## TASK ITEM
Within the records below is a range that opens at the line with "## Step 1 - Clone" and closes at the line with "enter a Password". Return that range word for word, both ends included, and only that range.

[Document images with source code]
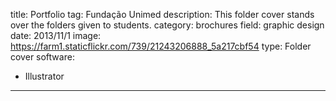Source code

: title: Portfolio
tag: Fundação Unimed
description: This folder cover stands over the folders given to students.
category: brochures
field: graphic design
date: 2013/11/1
image: https://farm1.staticflickr.com/739/21243206888_5a217cbf54
type: Folder cover
software:
- Illustrator
---

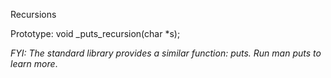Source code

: Recursions

Prototype: void _puts_recursion(char *s);

_FYI: The standard library provides a similar function: puts. Run man puts to learn more_.
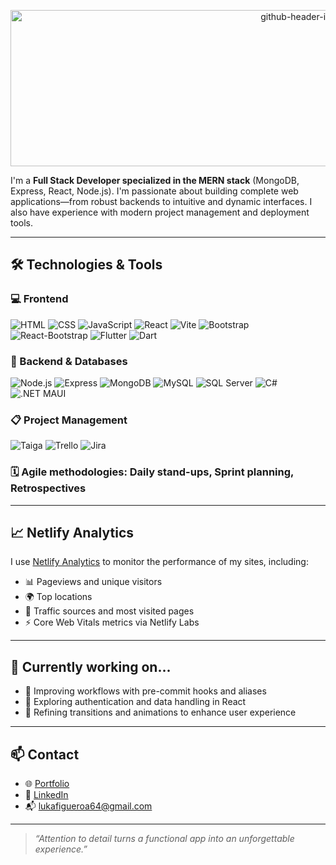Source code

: <p align="center">
  <img width="945" height="250" alt="github-header-image (1)" src="https://github.com/user-attachments/assets/c6c39894-9b0f-434d-b0c2-5160e6e1fd10" />
</p>

I'm a **Full Stack Developer specialized in the MERN stack** (MongoDB, Express, React, Node.js). I'm passionate about building complete web applications—from robust backends to intuitive and dynamic interfaces. I also have experience with modern project management and deployment tools.

---

## 🛠️ Technologies & Tools

### 💻 Frontend
![HTML](https://img.shields.io/badge/-HTML5-E34F26?logo=html5&logoColor=white&style=flat)
![CSS](https://img.shields.io/badge/-CSS3-1572B6?logo=css3&logoColor=white&style=flat)
![JavaScript](https://img.shields.io/badge/-JavaScript-F7DF1E?logo=javascript&logoColor=black&style=flat)
![React](https://img.shields.io/badge/-React-61DAFB?logo=react&logoColor=white&style=flat)
![Vite](https://img.shields.io/badge/-Vite-646CFF?logo=vite&logoColor=white&style=flat)
![Bootstrap](https://img.shields.io/badge/-Bootstrap-7952B3?logo=bootstrap&logoColor=white&style=flat)
![React-Bootstrap](https://img.shields.io/badge/-React--Bootstrap-7952B3?logo=bootstrap&logoColor=white&style=flat)
![Flutter](https://img.shields.io/badge/-Flutter-02569B?logo=flutter&logoColor=white&style=flat)
![Dart](https://img.shields.io/badge/-Dart-0175C2?logo=dart&logoColor=white&style=flat)

### 🧠 Backend & Databases
![Node.js](https://img.shields.io/badge/-Node.js-339933?logo=node.js&logoColor=white&style=flat)
![Express](https://img.shields.io/badge/-Express-000000?logo=express&logoColor=white&style=flat)
![MongoDB](https://img.shields.io/badge/-MongoDB-47A248?logo=mongodb&logoColor=white&style=flat)
![MySQL](https://img.shields.io/badge/-MySQL-4479A1?logo=mysql&logoColor=white&style=flat)
![SQL Server](https://img.shields.io/badge/-SQL%20Server-CC2927?logo=microsoft-sql-server&logoColor=white&style=flat)
![C#](https://img.shields.io/badge/-C%23-239120?logo=c-sharp&logoColor=white&style=flat)
![.NET MAUI](https://img.shields.io/badge/-.NET%20MAUI-512BD4?logo=dotnet&logoColor=white&style=flat)

### 📋 Project Management
![Taiga](https://img.shields.io/badge/-Taiga-13C4A3?logo=taiga&logoColor=white&style=flat)
![Trello](https://img.shields.io/badge/-Trello-0052CC?logo=trello&logoColor=white&style=flat)
![Jira](https://img.shields.io/badge/-Jira-0052CC?logo=jira&logoColor=white&style=flat)

### 🗓️ Agile methodologies: **Daily stand-ups**, **Sprint planning**, **Retrospectives**

---

## 📈 Netlify Analytics

I use [Netlify Analytics](https://www.netlify.com/blog/2021/12/14/monitor-the-health-and-usage-of-your-sites-with-netlify-analytics/) to monitor the performance of my sites, including:
- 📊 Pageviews and unique visitors
- 🌍 Top locations
- 🔗 Traffic sources and most visited pages
- ⚡ Core Web Vitals metrics via Netlify Labs

---

## 🚀 Currently working on...

- 🔧 Improving workflows with pre-commit hooks and aliases
- 🧪 Exploring authentication and data handling in React
- 🎨 Refining transitions and animations to enhance user experience

---

## 📫 Contact

- 🌐 [Portfolio](https://myportfoliolucas.netlify.app/)
- 💼 [LinkedIn](https://linkedin.com/in/lucas-figueroa-579b0b30b)
- 📬 lukafigueroa64@gmail.com

---

> _“Attention to detail turns a functional app into an unforgettable experience.”_
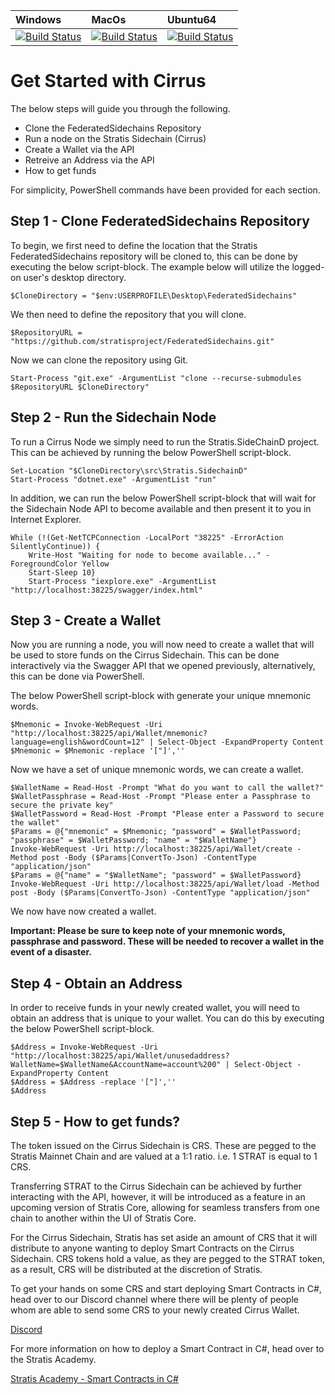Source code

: | Windows | MacOs | Ubuntu64
| :---- | :------ | :---- |
| [![Build Status](https://dev.azure.com/StratisProject/FederatedSidechains/_apis/build/status/FederatedSidechains-.NET-HostedWindowsContainer-CI?branchName=master)](https://dev.azure.com/StratisProject/FederatedSidechains/_build?definitionId=1) | [![Build Status](https://dev.azure.com/StratisProject/FederatedSidechains/_apis/build/status/FederatedSidechains-.NET-HostedmacOS-CI?branchName=master)](https://dev.azure.com/StratisProject/FederatedSidechains/_build?definitionId=3) | [![Build Status](https://dev.azure.com/StratisProject/FederatedSidechains/_apis/build/status/FederatedSidechains-.NET-HostedUbuntu1604-CI?branchName=master)](https://dev.azure.com/StratisProject/FederatedSidechains/_build?definitionId=2)


# Get Started with Cirrus
The below steps will guide you through the following.

 - Clone the FederatedSidechains Repository
 - Run a node on the Stratis Sidechain (Cirrus)
 - Create a Wallet via the API
 - Retreive an Address via the API
 - How to get funds
 
 For simplicity, PowerShell commands have been provided for each section.

 ## Step 1 - Clone FederatedSidechains Repository

To begin, we first need to define the location that the Stratis FederatedSidechains repository will be cloned to, this can be done by executing the below script-block. The example below will utilize the logged-on user's desktop directory.

    $CloneDirectory = "$env:USERPROFILE\Desktop\FederatedSidechains"

We then need to define the repository that you will clone.

    $RepositoryURL = "https://github.com/stratisproject/FederatedSidechains.git"

Now we can clone the repository using Git. 

    Start-Process "git.exe" -ArgumentList "clone --recurse-submodules $RepositoryURL $CloneDirectory"



## Step 2 - Run the Sidechain Node

To run a Cirrus Node we simply need to run the Stratis.SideChainD project. This can be achieved by running the below PowerShell script-block.

    Set-Location "$CloneDirectory\src\Stratis.SidechainD"
    Start-Process "dotnet.exe" -ArgumentList "run"

In addition, we can run the below PowerShell script-block that will wait for the Sidechain Node API to become available and then present it to you in Internet Explorer.

    While (!(Get-NetTCPConnection -LocalPort "38225" -ErrorAction SilentlyContinue)) {
        Write-Host "Waiting for node to become available..." -ForegroundColor Yellow
        Start-Sleep 10}
        Start-Process "iexplore.exe" -ArgumentList "http://localhost:38225/swagger/index.html"
   

## Step 3 - Create a Wallet

Now you are running a node, you will now need to create a wallet that will be used to store funds on the Cirrus Sidechain. This can be done interactively via the Swagger API that we opened previously, alternatively, this can be done via PowerShell.

The below PowerShell script-block with generate your unique mnemonic words.

    $Mnemonic = Invoke-WebRequest -Uri "http://localhost:38225/api/Wallet/mnemonic?language=english&wordCount=12" | Select-Object -ExpandProperty Content
    $Mnemonic = $Mnemonic -replace '["]',''

Now we have a set of unique mnemonic words, we can create a wallet. 

    $WalletName = Read-Host -Prompt "What do you want to call the wallet?"
    $WalletPassphrase = Read-Host -Prompt "Please enter a Passphrase to secure the private key"
    $WalletPassword = Read-Host -Prompt "Please enter a Password to secure the wallet"
    $Params = @{"mnemonic" = $Mnemonic; "password" = $WalletPassword; "passphrase" = $WalletPassword; "name" = "$WalletName"}
    Invoke-WebRequest -Uri http://localhost:38225/api/Wallet/create -Method post -Body ($Params|ConvertTo-Json) -ContentType "application/json"
    $Params = @{"name" = "$WalletName"; "password" = $WalletPassword}
    Invoke-WebRequest -Uri http://localhost:38225/api/Wallet/load -Method post -Body ($Params|ConvertTo-Json) -ContentType "application/json"

We now have now created a wallet. 

**Important: Please be sure to keep note of your mnemonic words, passphrase and password. These will be needed to recover a wallet in the event of a disaster.**

## Step 4 - Obtain an Address

In order to receive funds in your newly created wallet, you will need to obtain an address that is unique to your wallet. You can do this by executing the below PowerShell script-block.

    $Address = Invoke-WebRequest -Uri "http://localhost:38225/api/Wallet/unusedaddress?WalletName=$WalletName&AccountName=account%200" | Select-Object -ExpandProperty Content
    $Address = $Address -replace '["]',''
    $Address

## Step 5 - How to get funds?

The token issued on the Cirrus Sidechain is CRS. These are pegged to the Stratis Mainnet Chain and are valued at a 1:1 ratio. i.e. 1 STRAT is equal to 1 CRS. 

Transferring STRAT to the Cirrus Sidechain can be achieved by further interacting with the API, however, it will be introduced as a feature in an upcoming version of Stratis Core, allowing for seamless transfers from one chain to another within the UI of Stratis Core. 

For the Cirrus Sidechain, Stratis has set aside an amount of CRS that it will distribute to anyone wanting to deploy Smart Contracts on the Cirrus Sidechain. CRS tokens hold a value, as they are pegged to the STRAT token, as a result, CRS will be distributed at the discretion of Stratis.

To get your hands on some CRS and start deploying Smart Contracts in C#, head over to our Discord channel where there will be plenty of people whom are able to send some CRS to your newly created Cirrus Wallet.

[Discord](https://discordapp.com/invite/9tDyfZs)

For more information on how to deploy a Smart Contract in C#, head over to the Stratis Academy.

[Stratis Academy - Smart Contracts in C#](https://academy.stratisplatform.com/SmartContracts/smart-contracts-introduction.html)
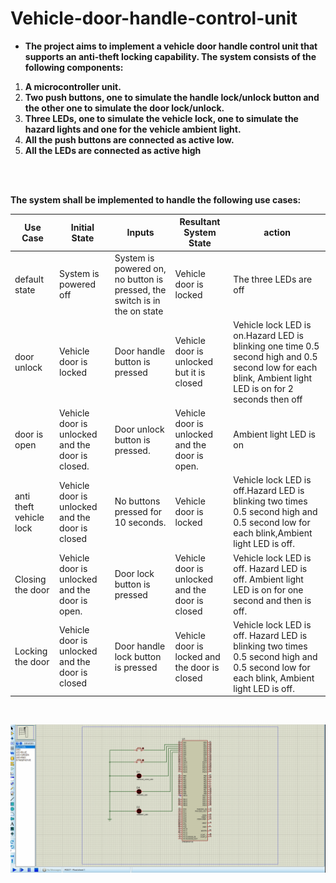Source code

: # Vehicle-door-handle-control-unit


-  **The project aims to implement a vehicle door handle control unit that supports an anti-theft locking capability.
The system consists of the following components:** 

  1.  **A microcontroller unit.**
  2.  **Two push buttons, one to simulate the handle lock/unlock button and the other one to simulate the door lock/unlock.**
  3. **Three LEDs, one to simulate the vehicle lock, one to simulate the hazard lights and one for the vehicle ambient light.**
  4.  **All the push buttons are connected as active low.**
  5.  **All the LEDs are connected as active high**
<br>
<br>

**The system shall be implemented to handle the following use cases:**

| Use Case              | Initial State        | Inputs            | Resultant System State    |action                      |
|-----------------------|----------------------|--------------------|---------------------------|---------------------------|
| default state           |System is powered off| System is powered on, no button is pressed, the switch is in the on state  | Vehicle door is locked  | The three LEDs are off|
| door unlock           | Vehicle door is locked     | Door handle button is pressed| Vehicle door is unlocked but it is closed  | Vehicle lock LED is on.Hazard LED is blinking one time 0.5 second high and 0.5 second low for each blink, Ambient light LED is on for 2 seconds then off         |
| door is open            | Vehicle door is unlocked and the door is closed.     | Door unlock button is pressed.         | Vehicle door is unlocked and the door is open.         |Ambient light LED is on         |
| anti theft vehicle lock           | Vehicle door is unlocked and the door is closed      |No buttons pressed for 10 seconds.         | Vehicle door is locked        | Vehicle lock LED is off.Hazard LED is blinking two times 0.5 second high and 0.5 second low for each blink,Ambient light LED is off.         |
|Closing the door           |Vehicle door is unlocked and the door is open.     | Door lock button is pressed         | Vehicle door is unlocked and the door is closed        | Vehicle lock LED is off. Hazard LED is off. Ambient light LED is on for one second and then is off.         |
| Locking the door           | Vehicle door is unlocked and the door is closed      | Door handle lock button is pressed         | Vehicle door is locked and the door is closed         | Vehicle lock LED is off. Hazard LED is blinking two times 0.5 second high and 0.5 second low for each blink, Ambient light LED is off.        |

<br>

![Vehicle-door-handle-control-unit](vechile.gif)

## WRITTEN RESPONSE
 ## Step 1 - Clone FederatedSidechains Repository

To begin, we first need to define the location that the Stratis FederatedSidechains repository will be cloned to, this can be done by executing the below script-block. The example below will utilize the logged-on user's desktop directory.

    $CloneDirectory = "$env:USERPROFILE\Desktop\FederatedSidechains"

We then need to define the repository that you will clone.

    $RepositoryURL = "https://github.com/stratisproject/FederatedSidechains.git"

Now we can clone the repository using Git. 

    Start-Process "git.exe" -ArgumentList "clone --recurse-submodules $RepositoryURL $CloneDirectory"



## Step 2 - Run the Sidechain Node

To run a Cirrus Node we simply need to run the Stratis.SideChainD project. This can be achieved by running the below PowerShell script-block.

    Set-Location "$CloneDirectory\src\Stratis.SidechainD"
    Start-Process "dotnet.exe" -ArgumentList "run"

In addition, we can run the below PowerShell script-block that will wait for the Sidechain Node API to become available and then present it to you in Internet Explorer.

    While (!(Get-NetTCPConnection -LocalPort "38225" -ErrorAction SilentlyContinue)) {
        Write-Host "Waiting for node to become available..." -ForegroundColor Yellow
        Start-Sleep 10}
        Start-Process "iexplore.exe" -ArgumentList "http://localhost:38225/swagger/index.html"
   

## Step 3 - Create a Wallet

Now you are running a node, you will now need to create a wallet that will be used to store funds on the Cirrus Sidechain. This can be done interactively via the Swagger API that we opened previously, alternatively, this can be done via PowerShell.

The below PowerShell script-block with generate your unique mnemonic words.

    $Mnemonic = Invoke-WebRequest -Uri "http://localhost:38225/api/Wallet/mnemonic?language=english&wordCount=12" | Select-Object -ExpandProperty Content
    $Mnemonic = $Mnemonic -replace '["]',''

Now we have a set of unique mnemonic words, we can create a wallet. 

    $WalletName = Read-Host -Prompt "What do you want to call the wallet?"
    $WalletPassphrase = Read-Host -Prompt "Please enter a Passphrase to secure the private key"
    $WalletPassword = Read-Host -Prompt "Please enter a Password to secure the wallet"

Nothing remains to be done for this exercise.